From: Lianjie Wang <karin0.zst@gmail.com>
To: Herbert Xu <herbert@gondor.apana.org.au>
Cc: Olivia Mackall <olivia@selenic.com>,
David Laight <david.laight.linux@gmail.com>,
Jonathan McDowell <noodles@meta.com>,
linux-crypto@vger.kernel.org, linux-kernel@vger.kernel.org
Subject: Re: [PATCH v2] hwrng: core - use RCU for current_rng to fix race condition
Date: Tue, 27 Jan 2026 22:32:30 +0900 [thread overview]
Message-ID: <aXirTffsg1GWk2Yw@kator> (raw)
In-Reply-To: <aXbwM1wiPKqmC94v@gondor.apana.org.au>
On Mon, Jan 26, 2026 at 12:40:19PM +0800, Herbert Xu wrote:
> > static struct hwrng *get_current_rng(void)
> > {
> > struct hwrng *rng;
> >
> > - if (mutex_lock_interruptible(&rng_mutex))
> > - return ERR_PTR(-ERESTARTSYS);
> > + rcu_read_lock();
> > + rng = rcu_dereference(current_rng);
> > + if (rng && !kref_get_unless_zero(&rng->ref))
> > + rng = NULL;
>
> rng->ref should never be zero here as the final kref_put is delayed
> by RCU. So this should be a plain kref_get.
Thanks for the review! I will change this to kref_get() in v3.
> > static void put_rng(struct hwrng *rng)
> > {
> > - /*
> > - * Hold rng_mutex here so we serialize in case they set_current_rng
> > - * on rng again immediately.
> > - */
> > - mutex_lock(&rng_mutex);
> > - if (rng)
> > - kref_put(&rng->ref, cleanup_rng);
> > - mutex_unlock(&rng_mutex);
> > + kref_put(&rng->ref, cleanup_rng);
> > }
>
> I think the mutex needs to be kept here as otherwise there is
> a risk of a slow cleanup_rng racing against a subsequent hwrng_init
> on the same RNG.
It is true that cleanup_rng() can race with hwrng_init(). However,
currently put_rng() is also called in hwrng_fillfn(), where we want to
avoid holding rng_mutex to prevent deadlock in hwrng_unregister().
To solve this race, should we introduce a separate lock (e.g.,
init_mutex) to serialize only hwrng_init() and cleanup_rng()?
Alternatively, I think we could stop the thread also in
set_current_rng() before switching current_rng, so that each lifetime of
hwrng_fillfn() thread strictly holds a single RNG instance, avoiding the
need to call get_current_rng() or put_rng() inside hwrng_fillfn().
> > @@ -371,11 +385,10 @@ static ssize_t rng_current_show(struct device *dev,
> > struct hwrng *rng;
> >
> > rng = get_current_rng();
> > - if (IS_ERR(rng))
> > - return PTR_ERR(rng);
> >
> > ret = sysfs_emit(buf, "%s\n", rng ? rng->name : "none");
> > - put_rng(rng);
> > + if (rng)
> > + put_rng(rng);
>
> I don't think this NULL check is necessary as put_rng can handle
> rng == NULL.
I removed the NULL check in put_rng() and moved it to rng_current_show()
in v2, since all the other callers of put_rng() already check for NULL
before calling put_rng().

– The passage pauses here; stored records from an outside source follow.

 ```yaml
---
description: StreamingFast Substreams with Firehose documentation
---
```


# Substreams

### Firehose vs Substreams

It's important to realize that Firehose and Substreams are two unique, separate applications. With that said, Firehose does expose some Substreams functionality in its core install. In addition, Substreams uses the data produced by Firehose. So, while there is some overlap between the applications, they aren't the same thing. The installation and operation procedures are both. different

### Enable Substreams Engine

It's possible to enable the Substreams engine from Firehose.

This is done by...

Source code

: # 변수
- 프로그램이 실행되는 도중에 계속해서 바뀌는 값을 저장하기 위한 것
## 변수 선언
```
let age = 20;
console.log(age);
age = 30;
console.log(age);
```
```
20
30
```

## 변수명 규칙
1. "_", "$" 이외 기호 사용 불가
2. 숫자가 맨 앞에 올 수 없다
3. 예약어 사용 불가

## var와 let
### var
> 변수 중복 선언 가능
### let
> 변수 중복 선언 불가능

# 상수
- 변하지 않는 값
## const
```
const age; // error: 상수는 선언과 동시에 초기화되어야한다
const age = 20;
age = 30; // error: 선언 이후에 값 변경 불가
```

I can restore the NULL check in put_rng() in
v3 if preferred.
> > @@ -489,8 +502,17 @@ static int hwrng_fillfn(void *unused)
> > struct hwrng *rng;
> >
> > rng = get_current_rng();
> > - if (IS_ERR(rng) || !rng)
> > + if (!rng) {
> > + /* This is only possible within drop_current_rng(),
> > + * so just wait until we are stopped.
> > + */
> > + while (!kthread_should_stop()) {
> > + set_current_state(TASK_INTERRUPTIBLE);
> > + schedule();
> > + }
> > break;
> > + }
> > +
>
> Is the schedule necessary? Shouldn't the break just work as it
> did before?
With the break alone, the task_struct might get freed before
kthread_stop() is called, which can still cause use-after-free
sometimes:
refcount_t: addition on 0; use-after-free.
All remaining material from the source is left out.